>>>>>

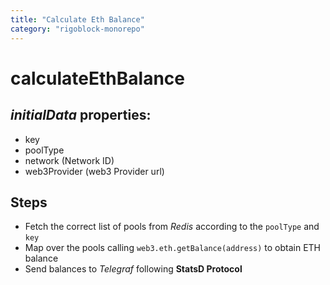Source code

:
 ```yaml
---
title: "Calculate Eth Balance"
category: "rigoblock-monorepo"
---
```


# calculateEthBalance

## _initialData_ properties:

- key
- poolType
- network (Network ID)
- web3Provider (web3 Provider url)

## Steps

- Fetch the correct list of pools from _Redis_ according to the `poolType` and `key`
- Map over the pools calling `web3.eth.getBalance(address)` to obtain ETH balance
- Send balances to _Telegraf_ following **StatsD Protocol**

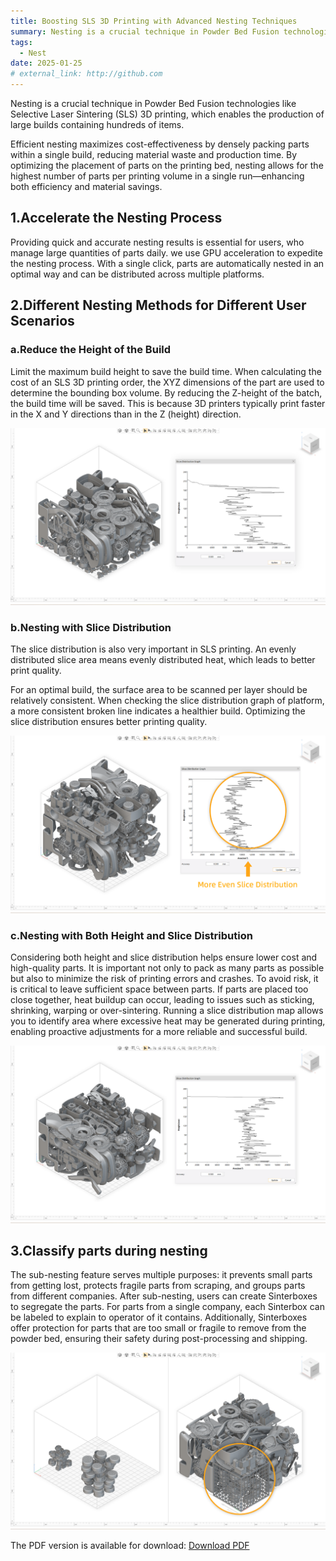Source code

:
 ```yaml
---
title: Boosting SLS 3D Printing with Advanced Nesting Techniques
summary: Nesting is a crucial technique in Powder Bed Fusion technologies like Selective Laser Sintering (SLS) 3D printing.
tags:
  - Nest
date: 2025-01-25
# external_link: http://github.com
---
```

Nesting is a crucial technique in Powder Bed Fusion technologies like Selective Laser Sintering (SLS) 3D printing, which enables the production of large builds containing hundreds of items.

Efficient nesting maximizes cost-effectiveness by densely packing parts within a single build, reducing material waste and production time. By optimizing the placement of parts on the printing bed, nesting allows for the highest number of parts per printing volume in a single run—enhancing both efficiency and material savings.

## 1.Accelerate the Nesting Process
Providing quick and accurate nesting results is essential for users, who manage large quantities of parts daily. we use GPU acceleration to expedite the nesting process. With a single click, parts are automatically nested in an optimal way and can be distributed across multiple platforms.

## 2.Different Nesting Methods for Different User Scenarios 
### a.Reduce the Height of the Build
Limit the maximum build height to save the build time. When calculating the cost of an SLS 3D printing order, the XYZ dimensions of the part are used to determine the bounding box volume. By reducing the Z-height of the batch, the build time will be saved. This is because 3D printers typically print faster in the X and Y directions than in the Z (height) direction. 

![reduce height](images/reduce_height.png "reduce height")

### b.Nesting with Slice Distribution
The slice distribution is also very important in SLS printing. An evenly distributed slice area means evenly distributed heat, which leads to better print quality.

For an optimal build, the surface area to be scanned per layer should be relatively consistent. When checking the slice distribution graph of platform, a more consistent broken line indicates a healthier build. Optimizing the slice distribution ensures better printing quality.

![slice distribution](images/slice_distribution.png "slice distribution")

### c.Nesting with Both Height and Slice Distribution
Considering both height and slice distribution helps ensure lower cost and high-quality parts. It is important not only to pack as many parts as possible but also to minimize the risk of printing errors and crashes. To avoid risk, it is critical to leave sufficient space between parts. If parts are placed too close together, heat buildup can occur, leading to issues such as sticking, shrinking, warping or over-sintering. Running a slice distribution map allows you to identify area where excessive heat may be generated during printing, enabling proactive adjustments for a more reliable and successful build.

![height and slice distribution](images/height_and_slice_distribution.png "height and slice distribution")

## 3.Classify parts during nesting
The sub-nesting feature serves multiple purposes: it prevents small parts from getting lost, protects fragile parts from scraping, and groups parts from different companies. After sub-nesting, users can create Sinterboxes to segregate the parts. For parts from a single company, each Sinterbox can be labeled to explain to operator of it contains. Additionally, Sinterboxes offer protection for parts that are too small or fragile to remove from the powder bed, ensuring their safety during post-processing and shipping.

![sinterbox](images/sinter_box.png "sinterboxes")

The PDF version is available for download: [Download PDF](./3d_nest.pdf)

<<<<<

→ **WHAT TO WORK ON**
Copy out precisely the lines from the line with "Efficient nesting maximizes" to the line with "## 1.Accelerate the Nesting Process" in the material above, including those two lines and omitting all the rest.

→ **COMPLETED EXERCISE**
Efficient nesting maximizes cost-effectiveness by densely packing parts within a single build, reducing material waste and production time. By optimizing the placement of parts on the printing bed, nesting allows for the highest number of parts per printing volume in a single run—enhancing both efficiency and material savings.

## 1.Accelerate the Nesting Process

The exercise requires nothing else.